◆ **PROMPT**
Print, exactly as they stand, the lines from the start of the listing to the line containing "Questi indirizzi presenti", inclusive.
....................
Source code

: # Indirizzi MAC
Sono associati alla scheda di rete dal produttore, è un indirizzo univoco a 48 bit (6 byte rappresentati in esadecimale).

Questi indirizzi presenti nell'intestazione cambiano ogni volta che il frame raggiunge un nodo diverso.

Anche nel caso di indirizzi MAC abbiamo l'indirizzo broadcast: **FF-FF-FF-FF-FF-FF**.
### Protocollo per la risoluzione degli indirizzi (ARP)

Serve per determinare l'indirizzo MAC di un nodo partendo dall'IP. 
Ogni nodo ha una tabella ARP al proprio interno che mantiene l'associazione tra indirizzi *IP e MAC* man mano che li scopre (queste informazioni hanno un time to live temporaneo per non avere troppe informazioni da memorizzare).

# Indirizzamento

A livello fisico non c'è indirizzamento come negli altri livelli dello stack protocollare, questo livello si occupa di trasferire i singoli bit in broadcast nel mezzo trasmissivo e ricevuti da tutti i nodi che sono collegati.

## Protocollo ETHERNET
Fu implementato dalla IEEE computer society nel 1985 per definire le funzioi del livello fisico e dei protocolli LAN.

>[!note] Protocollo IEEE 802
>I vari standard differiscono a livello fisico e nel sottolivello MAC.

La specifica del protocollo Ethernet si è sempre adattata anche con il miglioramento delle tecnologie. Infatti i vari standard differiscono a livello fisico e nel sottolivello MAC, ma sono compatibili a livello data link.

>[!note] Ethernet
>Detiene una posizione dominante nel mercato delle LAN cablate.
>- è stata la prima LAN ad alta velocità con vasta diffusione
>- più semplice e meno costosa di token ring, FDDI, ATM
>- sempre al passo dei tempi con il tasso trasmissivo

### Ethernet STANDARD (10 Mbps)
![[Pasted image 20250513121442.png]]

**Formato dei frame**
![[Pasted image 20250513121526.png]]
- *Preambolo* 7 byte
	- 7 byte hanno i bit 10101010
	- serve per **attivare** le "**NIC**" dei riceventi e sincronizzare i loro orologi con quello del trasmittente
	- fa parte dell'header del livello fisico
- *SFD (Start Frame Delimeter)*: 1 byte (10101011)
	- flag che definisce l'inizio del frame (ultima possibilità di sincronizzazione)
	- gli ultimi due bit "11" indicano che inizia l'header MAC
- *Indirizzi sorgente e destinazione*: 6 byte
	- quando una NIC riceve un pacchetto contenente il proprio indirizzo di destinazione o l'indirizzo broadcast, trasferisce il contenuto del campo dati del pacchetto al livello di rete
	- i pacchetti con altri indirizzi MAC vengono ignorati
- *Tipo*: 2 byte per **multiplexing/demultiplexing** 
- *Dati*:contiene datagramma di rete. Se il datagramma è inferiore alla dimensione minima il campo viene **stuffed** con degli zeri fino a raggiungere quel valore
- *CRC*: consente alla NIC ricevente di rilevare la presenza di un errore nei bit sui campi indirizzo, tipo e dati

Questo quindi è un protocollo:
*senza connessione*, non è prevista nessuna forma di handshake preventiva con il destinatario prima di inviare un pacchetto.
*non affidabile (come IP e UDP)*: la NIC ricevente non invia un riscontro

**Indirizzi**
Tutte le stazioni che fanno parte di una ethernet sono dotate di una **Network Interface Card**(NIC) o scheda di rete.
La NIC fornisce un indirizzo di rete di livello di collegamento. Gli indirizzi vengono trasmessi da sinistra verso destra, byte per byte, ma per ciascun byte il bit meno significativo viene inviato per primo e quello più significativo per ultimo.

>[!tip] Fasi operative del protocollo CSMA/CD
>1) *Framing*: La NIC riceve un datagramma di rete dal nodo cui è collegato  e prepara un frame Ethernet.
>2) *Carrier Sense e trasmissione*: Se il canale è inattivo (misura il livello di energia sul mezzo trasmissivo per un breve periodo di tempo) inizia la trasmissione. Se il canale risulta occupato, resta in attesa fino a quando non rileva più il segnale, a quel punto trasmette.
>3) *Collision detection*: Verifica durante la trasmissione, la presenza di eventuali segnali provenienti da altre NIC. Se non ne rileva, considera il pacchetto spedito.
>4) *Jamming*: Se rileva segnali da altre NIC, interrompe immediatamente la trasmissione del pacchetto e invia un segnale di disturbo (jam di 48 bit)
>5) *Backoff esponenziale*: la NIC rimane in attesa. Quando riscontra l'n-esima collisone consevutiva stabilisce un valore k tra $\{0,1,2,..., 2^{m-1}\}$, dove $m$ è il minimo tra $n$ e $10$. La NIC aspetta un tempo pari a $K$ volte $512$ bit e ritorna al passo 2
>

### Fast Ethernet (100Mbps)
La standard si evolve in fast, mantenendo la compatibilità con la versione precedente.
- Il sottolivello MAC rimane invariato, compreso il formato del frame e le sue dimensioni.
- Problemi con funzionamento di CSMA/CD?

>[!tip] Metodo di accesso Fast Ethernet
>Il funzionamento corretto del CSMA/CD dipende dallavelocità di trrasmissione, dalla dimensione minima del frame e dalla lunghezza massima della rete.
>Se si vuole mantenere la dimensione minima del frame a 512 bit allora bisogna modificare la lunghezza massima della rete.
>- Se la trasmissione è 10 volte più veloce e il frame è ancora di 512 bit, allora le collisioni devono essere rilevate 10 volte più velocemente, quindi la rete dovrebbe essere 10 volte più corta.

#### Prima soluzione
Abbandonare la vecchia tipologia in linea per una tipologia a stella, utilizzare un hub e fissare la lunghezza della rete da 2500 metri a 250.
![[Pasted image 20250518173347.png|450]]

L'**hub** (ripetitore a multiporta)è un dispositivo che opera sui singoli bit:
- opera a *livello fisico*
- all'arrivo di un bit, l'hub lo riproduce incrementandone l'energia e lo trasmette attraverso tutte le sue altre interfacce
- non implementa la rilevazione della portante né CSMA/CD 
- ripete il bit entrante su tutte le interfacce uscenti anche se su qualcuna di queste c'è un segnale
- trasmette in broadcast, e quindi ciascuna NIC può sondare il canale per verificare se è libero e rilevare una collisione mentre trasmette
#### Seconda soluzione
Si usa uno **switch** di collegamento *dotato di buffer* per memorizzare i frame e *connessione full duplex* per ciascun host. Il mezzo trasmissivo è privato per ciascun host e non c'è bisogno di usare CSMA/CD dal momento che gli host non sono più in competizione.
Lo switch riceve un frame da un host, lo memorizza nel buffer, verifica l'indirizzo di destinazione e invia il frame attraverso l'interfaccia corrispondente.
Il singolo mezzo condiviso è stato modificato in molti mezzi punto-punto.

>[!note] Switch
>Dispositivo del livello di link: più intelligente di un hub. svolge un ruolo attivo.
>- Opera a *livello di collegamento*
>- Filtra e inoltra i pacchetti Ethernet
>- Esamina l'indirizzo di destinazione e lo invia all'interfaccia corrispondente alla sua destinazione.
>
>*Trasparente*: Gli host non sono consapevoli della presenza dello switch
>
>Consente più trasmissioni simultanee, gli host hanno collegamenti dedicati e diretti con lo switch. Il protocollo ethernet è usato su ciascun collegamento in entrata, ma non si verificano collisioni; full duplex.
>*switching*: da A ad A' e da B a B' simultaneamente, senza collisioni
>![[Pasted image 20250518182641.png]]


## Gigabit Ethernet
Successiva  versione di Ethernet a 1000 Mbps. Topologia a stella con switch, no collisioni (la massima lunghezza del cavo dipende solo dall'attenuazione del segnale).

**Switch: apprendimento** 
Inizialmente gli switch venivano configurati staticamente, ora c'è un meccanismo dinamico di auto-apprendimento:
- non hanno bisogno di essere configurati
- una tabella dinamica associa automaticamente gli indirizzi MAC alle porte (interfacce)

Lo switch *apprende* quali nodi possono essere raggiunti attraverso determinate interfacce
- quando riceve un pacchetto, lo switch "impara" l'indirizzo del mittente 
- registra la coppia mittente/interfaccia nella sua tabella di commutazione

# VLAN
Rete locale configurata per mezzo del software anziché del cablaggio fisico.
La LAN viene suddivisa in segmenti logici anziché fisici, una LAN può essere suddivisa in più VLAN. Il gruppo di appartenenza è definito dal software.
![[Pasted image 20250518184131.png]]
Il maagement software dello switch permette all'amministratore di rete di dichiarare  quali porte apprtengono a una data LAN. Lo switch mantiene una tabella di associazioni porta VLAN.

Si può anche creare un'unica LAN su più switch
....................
◆ **COMPLETED TASK**
Source code

: # Indirizzi MAC
Sono associati alla scheda di rete dal produttore, è un indirizzo univoco a 48 bit (6 byte rappresentati in esadecimale).

Questi indirizzi presenti nell'intestazione cambiano ogni volta che il frame raggiunge un nodo diverso.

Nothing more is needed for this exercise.